### TRY IT
Starting at the line that contains "- Onde $r$ varia" and ending at the line that contains "- Mede a correlação entre duas", the lines below are to be given again exactly, with nothing added.

--- DATA Enclosed Below ---

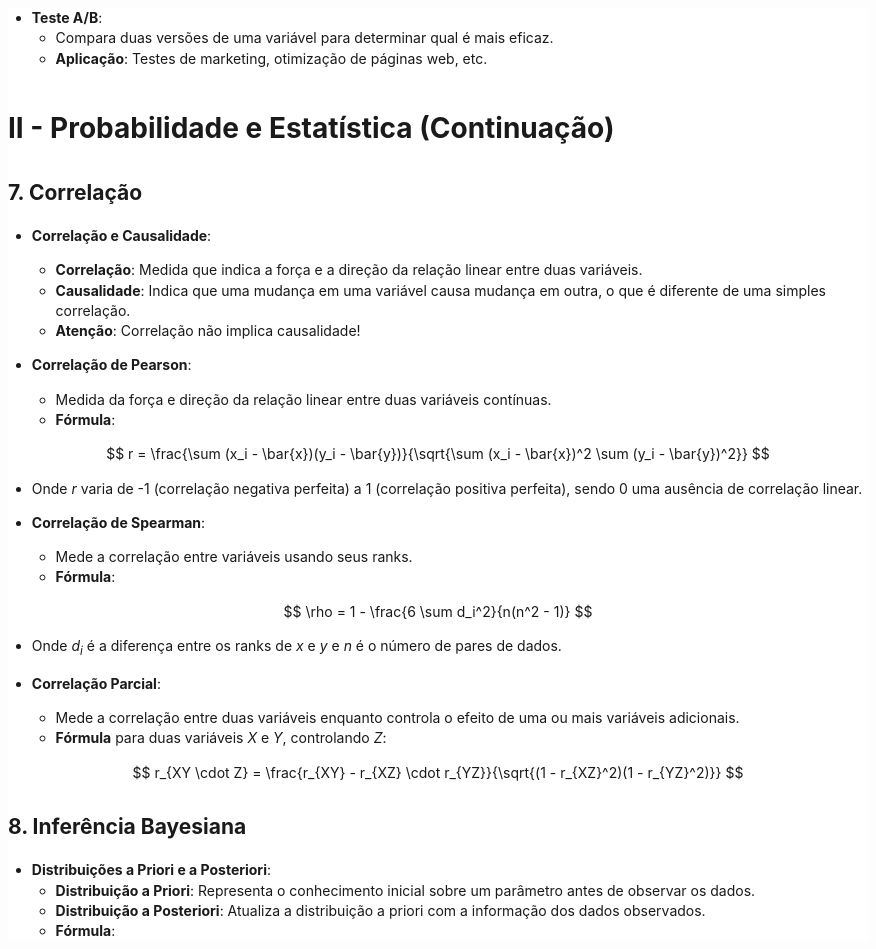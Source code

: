 - **Teste A/B**:
  - Compara duas versões de uma variável para determinar qual é mais eficaz.
  - **Aplicação**: Testes de marketing, otimização de páginas web, etc.


# II - Probabilidade e Estatística (Continuação)

## 7. Correlação
- **Correlação e Causalidade**:
  - **Correlação**: Medida que indica a força e a direção da relação linear entre duas variáveis.
  - **Causalidade**: Indica que uma mudança em uma variável causa mudança em outra, o que é diferente de uma simples correlação.
  - **Atenção**: Correlação não implica causalidade!

- **Correlação de Pearson**:
  - Medida da força e direção da relação linear entre duas variáveis contínuas.
  - **Fórmula**: 

$$
r = \frac{\sum (x_i - \bar{x})(y_i - \bar{y})}{\sqrt{\sum (x_i - \bar{x})^2 \sum (y_i - \bar{y})^2}}
$$

  - Onde $r$ varia de -1 (correlação negativa perfeita) a 1 (correlação positiva perfeita), sendo 0 uma ausência de correlação linear.

- **Correlação de Spearman**:
  - Mede a correlação entre variáveis usando seus ranks.
  - **Fórmula**: 

$$
\rho = 1 - \frac{6 \sum d_i^2}{n(n^2 - 1)}
$$

  - Onde $d_i$ é a diferença entre os ranks de $x$ e $y$ e $n$ é o número de pares de dados.

- **Correlação Parcial**:
  - Mede a correlação entre duas variáveis enquanto controla o efeito de uma ou mais variáveis adicionais.
  - **Fórmula** para duas variáveis $X$ e $Y$, controlando $Z$: 

$$
r_{XY \cdot Z} = \frac{r_{XY} - r_{XZ} \cdot r_{YZ}}{\sqrt{(1 - r_{XZ}^2)(1 - r_{YZ}^2)}}
$$

## 8. Inferência Bayesiana
- **Distribuições a Priori e a Posteriori**:
  - **Distribuição a Priori**: Representa o conhecimento inicial sobre um parâmetro antes de observar os dados.
  - **Distribuição a Posteriori**: Atualiza a distribuição a priori com a informação dos dados observados.
  - **Fórmula**:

--- End of Enclosed DATA ---

### SOLVED EXERCISE
  - Onde $r$ varia de -1 (correlação negativa perfeita) a 1 (correlação positiva perfeita), sendo 0 uma ausência de correlação linear.

- **Correlação de Spearman**:
  - Mede a correlação entre variáveis usando seus ranks.
  - **Fórmula**: 

$$
\rho = 1 - \frac{6 \sum d_i^2}{n(n^2 - 1)}
$$

  - Onde $d_i$ é a diferença entre os ranks de $x$ e $y$ e $n$ é o número de pares de dados.

- **Correlação Parcial**:
  - Mede a correlação entre duas variáveis enquanto controla o efeito de uma ou mais variáveis adicionais.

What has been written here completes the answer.